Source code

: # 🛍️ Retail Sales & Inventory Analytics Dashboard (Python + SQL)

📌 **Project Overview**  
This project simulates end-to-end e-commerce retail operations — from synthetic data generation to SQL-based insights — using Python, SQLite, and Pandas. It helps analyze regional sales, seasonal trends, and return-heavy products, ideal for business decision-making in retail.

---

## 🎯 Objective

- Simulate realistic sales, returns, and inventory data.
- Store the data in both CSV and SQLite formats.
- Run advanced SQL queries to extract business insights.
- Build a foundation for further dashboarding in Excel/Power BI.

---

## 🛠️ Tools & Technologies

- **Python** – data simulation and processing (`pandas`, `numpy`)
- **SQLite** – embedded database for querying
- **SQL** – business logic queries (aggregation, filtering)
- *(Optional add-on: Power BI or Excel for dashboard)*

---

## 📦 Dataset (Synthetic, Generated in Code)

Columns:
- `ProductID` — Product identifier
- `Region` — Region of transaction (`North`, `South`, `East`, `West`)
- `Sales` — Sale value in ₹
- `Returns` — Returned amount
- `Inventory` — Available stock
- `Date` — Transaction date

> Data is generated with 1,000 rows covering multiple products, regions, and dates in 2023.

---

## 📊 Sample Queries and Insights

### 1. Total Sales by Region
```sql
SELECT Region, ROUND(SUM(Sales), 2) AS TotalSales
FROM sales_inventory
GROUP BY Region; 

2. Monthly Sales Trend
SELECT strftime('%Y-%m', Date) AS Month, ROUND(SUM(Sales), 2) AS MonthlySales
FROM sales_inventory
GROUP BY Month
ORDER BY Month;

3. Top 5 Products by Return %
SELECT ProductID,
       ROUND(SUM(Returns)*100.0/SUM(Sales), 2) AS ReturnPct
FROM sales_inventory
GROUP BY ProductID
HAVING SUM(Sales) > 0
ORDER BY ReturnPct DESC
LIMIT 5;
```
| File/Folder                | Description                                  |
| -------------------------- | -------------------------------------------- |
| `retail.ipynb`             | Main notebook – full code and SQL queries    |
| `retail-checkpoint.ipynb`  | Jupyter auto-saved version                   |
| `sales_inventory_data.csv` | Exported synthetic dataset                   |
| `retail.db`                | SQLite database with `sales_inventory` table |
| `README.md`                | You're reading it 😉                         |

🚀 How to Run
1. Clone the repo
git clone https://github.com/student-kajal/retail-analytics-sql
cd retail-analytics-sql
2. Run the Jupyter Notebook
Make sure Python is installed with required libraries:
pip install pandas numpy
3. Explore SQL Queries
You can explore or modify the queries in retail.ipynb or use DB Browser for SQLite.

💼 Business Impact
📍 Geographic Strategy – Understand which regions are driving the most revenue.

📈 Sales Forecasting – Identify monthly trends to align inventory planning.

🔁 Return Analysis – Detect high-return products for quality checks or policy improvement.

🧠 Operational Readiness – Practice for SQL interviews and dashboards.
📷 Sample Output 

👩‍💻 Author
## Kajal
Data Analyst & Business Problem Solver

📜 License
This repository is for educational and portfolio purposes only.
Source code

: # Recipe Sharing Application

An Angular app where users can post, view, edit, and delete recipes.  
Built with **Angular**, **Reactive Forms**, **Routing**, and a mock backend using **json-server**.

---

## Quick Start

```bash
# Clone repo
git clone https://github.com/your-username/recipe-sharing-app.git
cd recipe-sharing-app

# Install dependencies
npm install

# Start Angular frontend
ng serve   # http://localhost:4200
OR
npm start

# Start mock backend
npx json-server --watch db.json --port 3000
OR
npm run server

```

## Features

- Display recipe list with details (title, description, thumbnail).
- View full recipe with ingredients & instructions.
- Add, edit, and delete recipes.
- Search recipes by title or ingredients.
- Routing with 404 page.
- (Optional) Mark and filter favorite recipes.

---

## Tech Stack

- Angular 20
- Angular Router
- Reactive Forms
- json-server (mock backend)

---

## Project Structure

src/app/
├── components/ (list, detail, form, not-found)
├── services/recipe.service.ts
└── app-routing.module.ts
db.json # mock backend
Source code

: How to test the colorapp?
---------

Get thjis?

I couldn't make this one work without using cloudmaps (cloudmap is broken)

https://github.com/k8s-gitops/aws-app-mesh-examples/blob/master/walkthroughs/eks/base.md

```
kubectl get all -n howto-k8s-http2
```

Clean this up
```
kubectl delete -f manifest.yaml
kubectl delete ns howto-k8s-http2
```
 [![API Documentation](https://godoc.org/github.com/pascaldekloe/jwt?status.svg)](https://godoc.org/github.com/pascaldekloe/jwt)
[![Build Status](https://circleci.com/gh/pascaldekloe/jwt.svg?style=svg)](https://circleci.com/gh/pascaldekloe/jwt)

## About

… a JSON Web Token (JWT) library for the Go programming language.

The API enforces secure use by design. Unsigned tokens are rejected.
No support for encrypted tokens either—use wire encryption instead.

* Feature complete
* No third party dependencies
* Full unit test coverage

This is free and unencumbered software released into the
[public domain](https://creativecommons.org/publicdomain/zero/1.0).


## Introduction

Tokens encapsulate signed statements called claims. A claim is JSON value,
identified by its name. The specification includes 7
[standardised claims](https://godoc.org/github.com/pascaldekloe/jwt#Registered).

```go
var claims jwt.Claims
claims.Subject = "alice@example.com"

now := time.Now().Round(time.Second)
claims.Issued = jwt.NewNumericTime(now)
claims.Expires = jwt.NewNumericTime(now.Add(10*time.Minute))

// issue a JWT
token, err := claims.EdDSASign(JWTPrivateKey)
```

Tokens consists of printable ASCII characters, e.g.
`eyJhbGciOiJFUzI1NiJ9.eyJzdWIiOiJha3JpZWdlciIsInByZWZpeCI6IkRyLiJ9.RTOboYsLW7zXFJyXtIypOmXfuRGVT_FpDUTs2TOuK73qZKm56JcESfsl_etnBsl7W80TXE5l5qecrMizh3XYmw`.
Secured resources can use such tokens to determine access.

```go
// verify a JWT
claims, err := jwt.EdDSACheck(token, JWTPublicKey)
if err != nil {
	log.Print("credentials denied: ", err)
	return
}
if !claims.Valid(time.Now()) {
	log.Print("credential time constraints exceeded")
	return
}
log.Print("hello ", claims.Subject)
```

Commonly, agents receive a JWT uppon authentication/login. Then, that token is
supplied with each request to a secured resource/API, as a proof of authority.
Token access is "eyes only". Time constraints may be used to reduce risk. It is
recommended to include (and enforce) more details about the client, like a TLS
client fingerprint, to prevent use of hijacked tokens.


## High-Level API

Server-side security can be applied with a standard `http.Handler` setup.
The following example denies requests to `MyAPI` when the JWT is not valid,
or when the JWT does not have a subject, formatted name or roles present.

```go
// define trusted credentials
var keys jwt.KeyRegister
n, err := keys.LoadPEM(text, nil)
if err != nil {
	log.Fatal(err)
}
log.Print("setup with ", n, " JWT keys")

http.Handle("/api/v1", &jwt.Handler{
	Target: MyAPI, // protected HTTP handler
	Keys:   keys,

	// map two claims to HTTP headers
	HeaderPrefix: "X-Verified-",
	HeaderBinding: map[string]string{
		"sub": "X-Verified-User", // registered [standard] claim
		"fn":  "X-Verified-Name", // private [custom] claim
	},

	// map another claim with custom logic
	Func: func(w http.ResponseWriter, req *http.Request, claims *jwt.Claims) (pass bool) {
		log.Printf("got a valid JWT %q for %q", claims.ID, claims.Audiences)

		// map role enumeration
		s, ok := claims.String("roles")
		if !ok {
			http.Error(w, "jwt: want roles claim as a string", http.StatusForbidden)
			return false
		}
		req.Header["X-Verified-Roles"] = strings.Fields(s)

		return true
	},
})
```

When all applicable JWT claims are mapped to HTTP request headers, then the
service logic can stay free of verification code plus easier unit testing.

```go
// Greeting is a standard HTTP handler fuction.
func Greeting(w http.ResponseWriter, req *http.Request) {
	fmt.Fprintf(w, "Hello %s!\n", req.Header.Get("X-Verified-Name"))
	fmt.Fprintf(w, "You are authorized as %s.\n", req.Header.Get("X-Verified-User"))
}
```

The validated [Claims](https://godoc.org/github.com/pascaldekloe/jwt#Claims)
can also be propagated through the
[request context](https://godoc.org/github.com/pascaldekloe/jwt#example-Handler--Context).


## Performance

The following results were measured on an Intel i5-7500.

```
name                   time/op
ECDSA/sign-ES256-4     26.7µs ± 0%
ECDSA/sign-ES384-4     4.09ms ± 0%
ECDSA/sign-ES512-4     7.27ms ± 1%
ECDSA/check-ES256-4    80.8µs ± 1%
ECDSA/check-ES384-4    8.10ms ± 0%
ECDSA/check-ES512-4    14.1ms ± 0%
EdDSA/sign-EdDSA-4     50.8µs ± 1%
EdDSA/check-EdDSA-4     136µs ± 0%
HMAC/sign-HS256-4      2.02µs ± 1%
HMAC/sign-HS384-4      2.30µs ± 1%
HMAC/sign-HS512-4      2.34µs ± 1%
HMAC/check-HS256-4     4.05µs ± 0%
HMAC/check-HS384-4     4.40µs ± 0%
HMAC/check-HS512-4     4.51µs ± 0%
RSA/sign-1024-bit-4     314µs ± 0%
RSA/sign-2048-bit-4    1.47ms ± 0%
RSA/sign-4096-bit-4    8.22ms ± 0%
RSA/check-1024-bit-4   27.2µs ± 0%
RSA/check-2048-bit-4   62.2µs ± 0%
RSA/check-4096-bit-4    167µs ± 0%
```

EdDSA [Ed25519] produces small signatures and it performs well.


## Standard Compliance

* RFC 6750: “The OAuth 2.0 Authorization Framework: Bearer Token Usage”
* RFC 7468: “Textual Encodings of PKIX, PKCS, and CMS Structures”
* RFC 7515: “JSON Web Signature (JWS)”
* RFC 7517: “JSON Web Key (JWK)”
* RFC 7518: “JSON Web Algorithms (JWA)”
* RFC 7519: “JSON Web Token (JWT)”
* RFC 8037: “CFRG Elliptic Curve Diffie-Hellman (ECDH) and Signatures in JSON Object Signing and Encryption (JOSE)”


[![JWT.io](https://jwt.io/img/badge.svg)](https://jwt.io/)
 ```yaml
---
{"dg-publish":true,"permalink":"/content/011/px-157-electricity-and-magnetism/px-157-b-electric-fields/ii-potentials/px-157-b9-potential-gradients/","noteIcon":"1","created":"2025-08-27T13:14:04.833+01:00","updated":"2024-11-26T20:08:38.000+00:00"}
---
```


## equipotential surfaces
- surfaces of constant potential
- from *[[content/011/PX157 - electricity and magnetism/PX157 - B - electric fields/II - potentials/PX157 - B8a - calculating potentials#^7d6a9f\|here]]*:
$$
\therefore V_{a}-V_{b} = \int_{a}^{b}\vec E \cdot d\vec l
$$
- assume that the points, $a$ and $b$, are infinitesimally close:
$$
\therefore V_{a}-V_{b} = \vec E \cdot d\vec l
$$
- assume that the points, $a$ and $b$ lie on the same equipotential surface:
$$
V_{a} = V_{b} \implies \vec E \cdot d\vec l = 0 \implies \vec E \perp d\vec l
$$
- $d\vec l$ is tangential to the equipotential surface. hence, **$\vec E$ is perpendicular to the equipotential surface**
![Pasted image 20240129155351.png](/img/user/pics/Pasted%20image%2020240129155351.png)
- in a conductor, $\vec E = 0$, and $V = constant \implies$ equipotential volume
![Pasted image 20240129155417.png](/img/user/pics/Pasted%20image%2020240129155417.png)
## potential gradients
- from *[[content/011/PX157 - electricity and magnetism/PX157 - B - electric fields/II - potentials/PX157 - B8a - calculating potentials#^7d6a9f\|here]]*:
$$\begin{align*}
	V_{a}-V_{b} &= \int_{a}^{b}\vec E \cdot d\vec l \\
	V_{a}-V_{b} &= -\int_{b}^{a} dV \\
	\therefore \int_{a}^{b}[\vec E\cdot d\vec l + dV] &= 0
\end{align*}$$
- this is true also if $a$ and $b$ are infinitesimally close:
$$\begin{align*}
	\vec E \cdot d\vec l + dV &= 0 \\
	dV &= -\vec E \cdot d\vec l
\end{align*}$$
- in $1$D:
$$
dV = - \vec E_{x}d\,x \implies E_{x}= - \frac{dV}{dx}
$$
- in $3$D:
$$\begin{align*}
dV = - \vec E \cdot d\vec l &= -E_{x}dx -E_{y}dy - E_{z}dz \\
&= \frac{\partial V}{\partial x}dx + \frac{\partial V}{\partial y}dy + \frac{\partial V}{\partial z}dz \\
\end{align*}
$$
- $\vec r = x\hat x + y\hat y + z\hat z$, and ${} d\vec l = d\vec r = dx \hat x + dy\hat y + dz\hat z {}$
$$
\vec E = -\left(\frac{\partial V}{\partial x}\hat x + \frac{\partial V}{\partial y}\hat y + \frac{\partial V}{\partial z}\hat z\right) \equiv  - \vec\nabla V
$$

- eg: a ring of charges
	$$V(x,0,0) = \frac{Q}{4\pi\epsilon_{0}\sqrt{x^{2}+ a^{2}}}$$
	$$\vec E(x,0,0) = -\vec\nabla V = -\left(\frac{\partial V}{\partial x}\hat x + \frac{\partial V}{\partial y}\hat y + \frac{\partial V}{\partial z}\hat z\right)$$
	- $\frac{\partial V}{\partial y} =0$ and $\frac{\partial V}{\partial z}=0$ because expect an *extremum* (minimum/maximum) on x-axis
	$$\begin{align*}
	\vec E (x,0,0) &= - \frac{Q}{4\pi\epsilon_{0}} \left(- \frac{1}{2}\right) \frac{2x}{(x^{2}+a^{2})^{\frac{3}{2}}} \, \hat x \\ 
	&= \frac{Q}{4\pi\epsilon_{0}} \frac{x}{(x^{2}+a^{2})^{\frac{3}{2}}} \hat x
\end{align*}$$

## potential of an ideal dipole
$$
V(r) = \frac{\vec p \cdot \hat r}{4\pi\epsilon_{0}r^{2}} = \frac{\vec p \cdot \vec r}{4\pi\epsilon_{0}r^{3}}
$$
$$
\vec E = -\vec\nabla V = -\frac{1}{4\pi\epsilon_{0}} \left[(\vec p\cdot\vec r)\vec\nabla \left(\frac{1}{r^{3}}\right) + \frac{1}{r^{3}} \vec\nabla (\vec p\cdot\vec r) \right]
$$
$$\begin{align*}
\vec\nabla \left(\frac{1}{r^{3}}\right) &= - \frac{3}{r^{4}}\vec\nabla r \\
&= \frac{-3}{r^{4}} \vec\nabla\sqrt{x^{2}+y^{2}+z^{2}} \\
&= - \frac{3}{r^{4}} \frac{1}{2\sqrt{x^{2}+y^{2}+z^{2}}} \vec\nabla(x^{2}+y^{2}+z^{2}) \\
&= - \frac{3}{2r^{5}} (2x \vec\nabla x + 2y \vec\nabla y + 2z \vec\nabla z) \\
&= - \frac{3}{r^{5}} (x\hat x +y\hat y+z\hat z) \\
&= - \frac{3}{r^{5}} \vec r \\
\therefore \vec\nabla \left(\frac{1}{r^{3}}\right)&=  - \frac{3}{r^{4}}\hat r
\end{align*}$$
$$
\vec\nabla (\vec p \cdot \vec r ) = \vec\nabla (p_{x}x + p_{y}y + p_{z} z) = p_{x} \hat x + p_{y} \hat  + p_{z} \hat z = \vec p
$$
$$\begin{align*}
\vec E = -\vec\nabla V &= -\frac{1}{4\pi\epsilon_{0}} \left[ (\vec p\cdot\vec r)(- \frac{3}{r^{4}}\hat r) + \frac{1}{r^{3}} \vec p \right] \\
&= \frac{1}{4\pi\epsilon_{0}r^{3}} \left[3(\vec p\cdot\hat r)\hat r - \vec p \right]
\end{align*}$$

◆ ◆ ◆ ◆ ◆ ◆ ◆

[Exercise]
Whenever a line of the records above contains the word "howto", it counts toward the total; give that total alone.

[Solution to the problem]
2